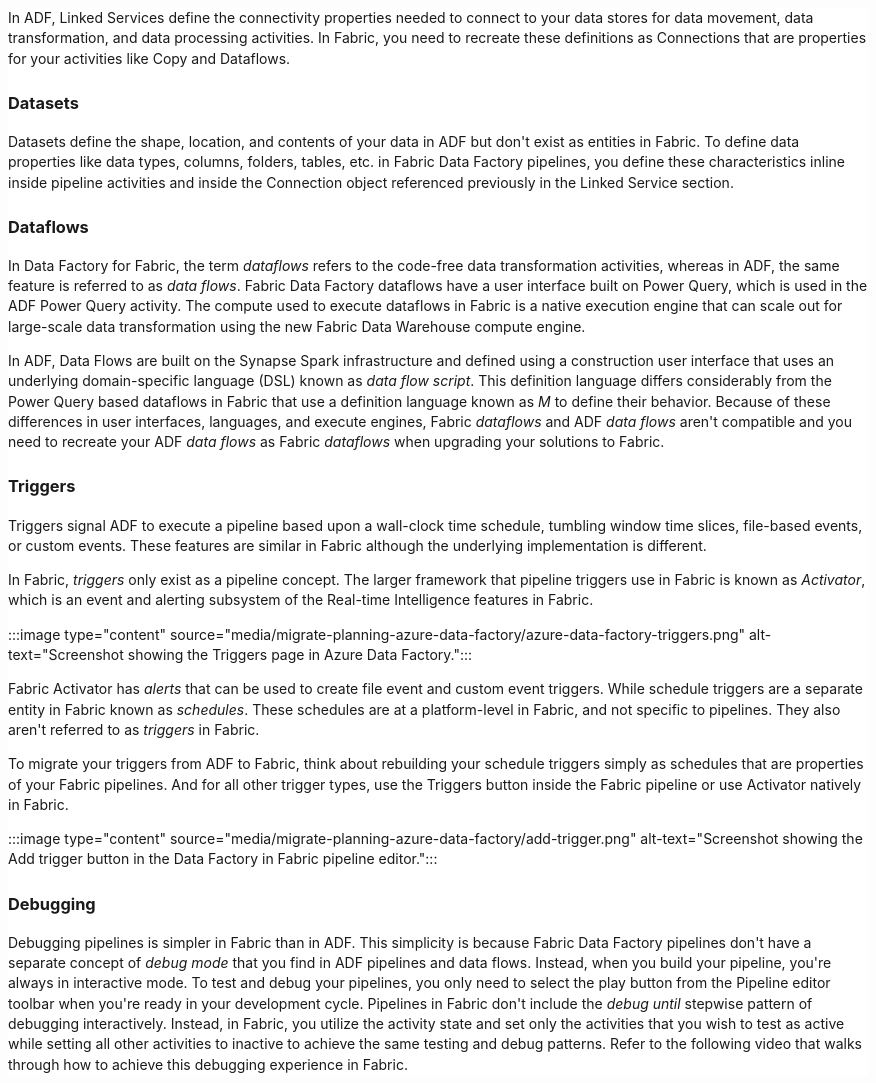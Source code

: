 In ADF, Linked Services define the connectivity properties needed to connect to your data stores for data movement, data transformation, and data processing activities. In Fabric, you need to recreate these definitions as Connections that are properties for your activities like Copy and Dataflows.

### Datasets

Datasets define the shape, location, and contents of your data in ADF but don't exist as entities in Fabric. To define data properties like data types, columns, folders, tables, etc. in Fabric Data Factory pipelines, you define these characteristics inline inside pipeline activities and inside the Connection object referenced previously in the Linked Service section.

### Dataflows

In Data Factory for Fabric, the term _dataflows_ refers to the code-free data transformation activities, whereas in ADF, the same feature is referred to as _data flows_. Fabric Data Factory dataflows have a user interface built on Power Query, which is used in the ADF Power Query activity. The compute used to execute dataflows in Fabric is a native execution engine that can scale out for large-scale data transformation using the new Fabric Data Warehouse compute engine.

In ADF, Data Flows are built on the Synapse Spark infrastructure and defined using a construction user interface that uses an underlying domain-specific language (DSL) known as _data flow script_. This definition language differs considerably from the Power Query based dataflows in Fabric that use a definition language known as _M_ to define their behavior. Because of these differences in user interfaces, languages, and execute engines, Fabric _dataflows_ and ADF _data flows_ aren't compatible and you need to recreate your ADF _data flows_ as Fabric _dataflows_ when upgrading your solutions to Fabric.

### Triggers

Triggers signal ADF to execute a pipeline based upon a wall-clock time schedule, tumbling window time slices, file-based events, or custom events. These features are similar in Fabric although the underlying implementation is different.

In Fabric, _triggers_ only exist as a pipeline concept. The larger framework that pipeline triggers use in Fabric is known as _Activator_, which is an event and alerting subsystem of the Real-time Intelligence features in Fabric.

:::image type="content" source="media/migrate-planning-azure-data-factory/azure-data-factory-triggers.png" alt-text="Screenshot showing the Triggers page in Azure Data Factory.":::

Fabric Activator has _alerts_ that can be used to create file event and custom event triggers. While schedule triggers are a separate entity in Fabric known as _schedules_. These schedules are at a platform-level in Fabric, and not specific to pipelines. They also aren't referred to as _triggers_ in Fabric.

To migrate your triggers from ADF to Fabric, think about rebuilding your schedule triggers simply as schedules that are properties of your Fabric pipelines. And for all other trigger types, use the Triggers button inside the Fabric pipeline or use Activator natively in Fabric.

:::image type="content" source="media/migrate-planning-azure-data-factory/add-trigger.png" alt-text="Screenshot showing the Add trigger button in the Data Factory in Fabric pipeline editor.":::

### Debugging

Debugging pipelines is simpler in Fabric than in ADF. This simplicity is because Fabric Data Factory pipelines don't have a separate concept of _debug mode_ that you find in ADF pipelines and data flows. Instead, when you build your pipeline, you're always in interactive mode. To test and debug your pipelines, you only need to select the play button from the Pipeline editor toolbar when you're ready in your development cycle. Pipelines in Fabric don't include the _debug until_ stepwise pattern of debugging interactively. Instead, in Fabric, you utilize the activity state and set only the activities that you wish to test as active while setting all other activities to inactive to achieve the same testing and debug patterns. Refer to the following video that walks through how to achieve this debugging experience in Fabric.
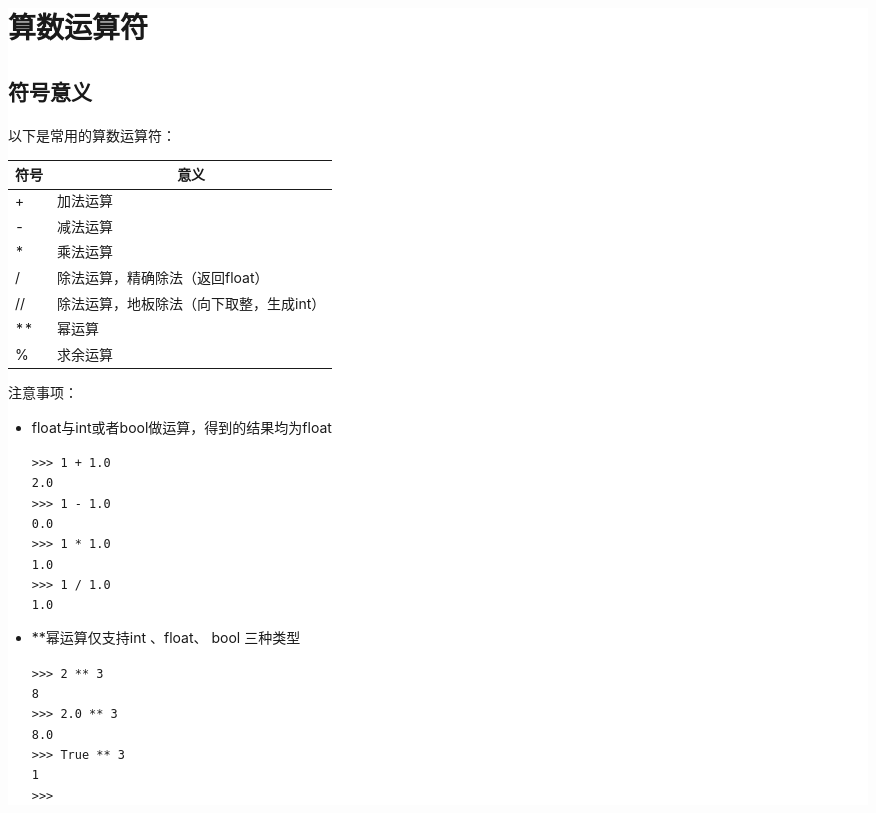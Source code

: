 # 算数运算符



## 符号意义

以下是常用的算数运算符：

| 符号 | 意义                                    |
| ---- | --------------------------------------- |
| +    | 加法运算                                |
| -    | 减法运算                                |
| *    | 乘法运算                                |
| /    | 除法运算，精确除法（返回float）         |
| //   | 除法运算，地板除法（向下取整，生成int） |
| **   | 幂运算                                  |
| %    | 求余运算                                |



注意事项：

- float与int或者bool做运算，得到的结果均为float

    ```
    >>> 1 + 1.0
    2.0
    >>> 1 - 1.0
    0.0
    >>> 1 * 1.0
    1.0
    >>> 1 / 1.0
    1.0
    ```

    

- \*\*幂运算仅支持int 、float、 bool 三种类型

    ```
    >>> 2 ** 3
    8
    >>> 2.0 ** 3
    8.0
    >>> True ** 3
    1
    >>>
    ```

* * *

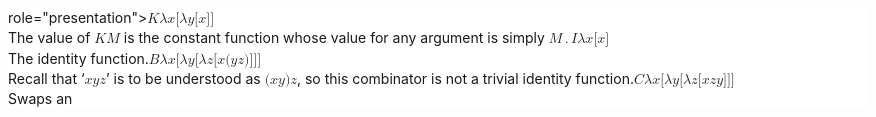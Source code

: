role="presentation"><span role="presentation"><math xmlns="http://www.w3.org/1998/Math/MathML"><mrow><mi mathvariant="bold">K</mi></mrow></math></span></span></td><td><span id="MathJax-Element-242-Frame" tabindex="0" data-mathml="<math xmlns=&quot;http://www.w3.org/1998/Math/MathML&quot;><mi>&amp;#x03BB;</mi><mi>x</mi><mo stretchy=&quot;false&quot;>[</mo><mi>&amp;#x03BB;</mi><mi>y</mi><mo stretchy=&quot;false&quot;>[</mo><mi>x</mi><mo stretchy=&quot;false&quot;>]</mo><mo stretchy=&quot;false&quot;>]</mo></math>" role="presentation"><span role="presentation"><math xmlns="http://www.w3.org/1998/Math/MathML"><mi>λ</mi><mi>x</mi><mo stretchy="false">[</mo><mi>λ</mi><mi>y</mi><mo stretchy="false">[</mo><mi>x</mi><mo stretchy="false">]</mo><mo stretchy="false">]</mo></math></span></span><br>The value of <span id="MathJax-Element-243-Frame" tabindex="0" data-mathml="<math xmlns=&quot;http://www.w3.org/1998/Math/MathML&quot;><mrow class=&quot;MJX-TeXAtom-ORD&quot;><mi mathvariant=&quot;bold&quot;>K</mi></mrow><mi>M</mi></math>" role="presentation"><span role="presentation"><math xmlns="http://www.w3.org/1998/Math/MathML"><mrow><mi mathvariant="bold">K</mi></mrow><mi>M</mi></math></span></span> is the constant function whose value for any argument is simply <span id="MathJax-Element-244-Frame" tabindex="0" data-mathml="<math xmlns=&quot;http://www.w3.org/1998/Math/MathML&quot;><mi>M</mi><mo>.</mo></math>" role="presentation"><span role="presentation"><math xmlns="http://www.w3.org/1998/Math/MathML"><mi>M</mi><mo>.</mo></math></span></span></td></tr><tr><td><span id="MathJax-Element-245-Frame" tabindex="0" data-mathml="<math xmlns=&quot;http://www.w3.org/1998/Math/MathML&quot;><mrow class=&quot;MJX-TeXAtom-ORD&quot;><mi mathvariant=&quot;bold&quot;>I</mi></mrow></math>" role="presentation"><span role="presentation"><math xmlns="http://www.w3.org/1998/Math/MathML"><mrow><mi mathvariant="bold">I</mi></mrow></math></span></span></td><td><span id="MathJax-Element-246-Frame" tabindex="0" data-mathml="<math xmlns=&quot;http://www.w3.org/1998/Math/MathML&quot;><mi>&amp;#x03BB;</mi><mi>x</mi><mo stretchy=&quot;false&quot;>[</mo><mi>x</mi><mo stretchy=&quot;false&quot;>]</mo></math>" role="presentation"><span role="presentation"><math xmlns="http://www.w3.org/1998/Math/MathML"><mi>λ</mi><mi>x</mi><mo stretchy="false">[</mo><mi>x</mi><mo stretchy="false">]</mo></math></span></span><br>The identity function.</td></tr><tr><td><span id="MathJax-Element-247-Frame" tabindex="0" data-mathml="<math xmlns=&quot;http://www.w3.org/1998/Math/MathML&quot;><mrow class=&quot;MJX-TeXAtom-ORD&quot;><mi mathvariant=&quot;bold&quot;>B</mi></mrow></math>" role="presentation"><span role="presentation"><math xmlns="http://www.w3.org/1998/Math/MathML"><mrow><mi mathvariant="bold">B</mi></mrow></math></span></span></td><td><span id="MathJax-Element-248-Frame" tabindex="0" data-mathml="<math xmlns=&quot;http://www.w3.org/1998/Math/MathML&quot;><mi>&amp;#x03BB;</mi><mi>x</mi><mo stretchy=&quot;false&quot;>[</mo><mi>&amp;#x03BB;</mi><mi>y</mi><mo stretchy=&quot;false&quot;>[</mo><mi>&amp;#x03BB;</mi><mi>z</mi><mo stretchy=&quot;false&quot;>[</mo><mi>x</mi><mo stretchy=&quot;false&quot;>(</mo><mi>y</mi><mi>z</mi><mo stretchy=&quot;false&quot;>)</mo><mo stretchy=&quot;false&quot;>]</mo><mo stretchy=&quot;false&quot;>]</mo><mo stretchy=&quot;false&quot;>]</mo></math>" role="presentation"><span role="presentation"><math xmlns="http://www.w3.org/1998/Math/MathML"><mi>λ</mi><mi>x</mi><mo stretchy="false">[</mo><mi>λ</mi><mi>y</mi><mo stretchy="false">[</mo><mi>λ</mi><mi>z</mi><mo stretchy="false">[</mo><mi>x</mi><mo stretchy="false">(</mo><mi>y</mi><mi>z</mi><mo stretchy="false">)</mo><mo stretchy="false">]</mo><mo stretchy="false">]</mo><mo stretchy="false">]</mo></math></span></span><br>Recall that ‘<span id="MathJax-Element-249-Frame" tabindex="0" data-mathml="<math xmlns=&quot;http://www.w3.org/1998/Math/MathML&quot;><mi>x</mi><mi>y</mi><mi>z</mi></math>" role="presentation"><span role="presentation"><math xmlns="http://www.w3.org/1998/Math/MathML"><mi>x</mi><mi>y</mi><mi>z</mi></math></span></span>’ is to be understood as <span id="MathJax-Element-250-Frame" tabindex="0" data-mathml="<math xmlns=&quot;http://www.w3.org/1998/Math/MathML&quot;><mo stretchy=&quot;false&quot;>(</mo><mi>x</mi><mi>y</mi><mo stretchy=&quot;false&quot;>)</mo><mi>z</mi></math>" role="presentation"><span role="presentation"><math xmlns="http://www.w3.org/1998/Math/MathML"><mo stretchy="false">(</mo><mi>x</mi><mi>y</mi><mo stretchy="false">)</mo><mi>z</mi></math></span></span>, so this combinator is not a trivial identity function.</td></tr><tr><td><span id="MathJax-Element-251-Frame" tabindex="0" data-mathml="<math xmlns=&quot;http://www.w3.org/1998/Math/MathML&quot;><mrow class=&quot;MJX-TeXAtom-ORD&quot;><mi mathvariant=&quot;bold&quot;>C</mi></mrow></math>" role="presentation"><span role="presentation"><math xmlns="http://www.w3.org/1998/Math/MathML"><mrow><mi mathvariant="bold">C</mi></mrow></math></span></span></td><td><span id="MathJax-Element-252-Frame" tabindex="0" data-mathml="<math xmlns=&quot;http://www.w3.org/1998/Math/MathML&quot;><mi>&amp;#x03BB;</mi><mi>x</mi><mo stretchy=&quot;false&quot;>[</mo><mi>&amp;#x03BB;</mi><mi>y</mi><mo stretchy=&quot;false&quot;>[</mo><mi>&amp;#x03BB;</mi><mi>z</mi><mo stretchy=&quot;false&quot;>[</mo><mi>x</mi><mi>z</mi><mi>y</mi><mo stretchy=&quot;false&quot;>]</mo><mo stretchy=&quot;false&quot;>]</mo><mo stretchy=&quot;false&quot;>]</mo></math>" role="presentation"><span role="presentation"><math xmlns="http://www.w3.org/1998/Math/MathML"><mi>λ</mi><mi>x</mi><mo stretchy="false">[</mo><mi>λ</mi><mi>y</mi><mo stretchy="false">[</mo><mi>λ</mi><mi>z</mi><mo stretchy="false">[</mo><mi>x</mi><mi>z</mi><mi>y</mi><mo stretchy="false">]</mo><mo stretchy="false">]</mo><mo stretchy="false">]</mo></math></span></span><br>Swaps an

*Assigned task:*
Your answer must consist of every line in the listing that contains "underlying".

*Answer:*
In ADF, Data Flows are built on the Synapse Spark infrastructure and defined using a construction user interface that uses an underlying domain-specific language (DSL) known as _data flow script_. This definition language differs considerably from the Power Query based dataflows in Fabric that use a definition language known as _M_ to define their behavior. Because of these differences in user interfaces, languages, and execute engines, Fabric _dataflows_ and ADF _data flows_ aren't compatible and you need to recreate your ADF _data flows_ as Fabric _dataflows_ when upgrading your solutions to Fabric.
Triggers signal ADF to execute a pipeline based upon a wall-clock time schedule, tumbling window time slices, file-based events, or custom events. These features are similar in Fabric although the underlying implementation is different.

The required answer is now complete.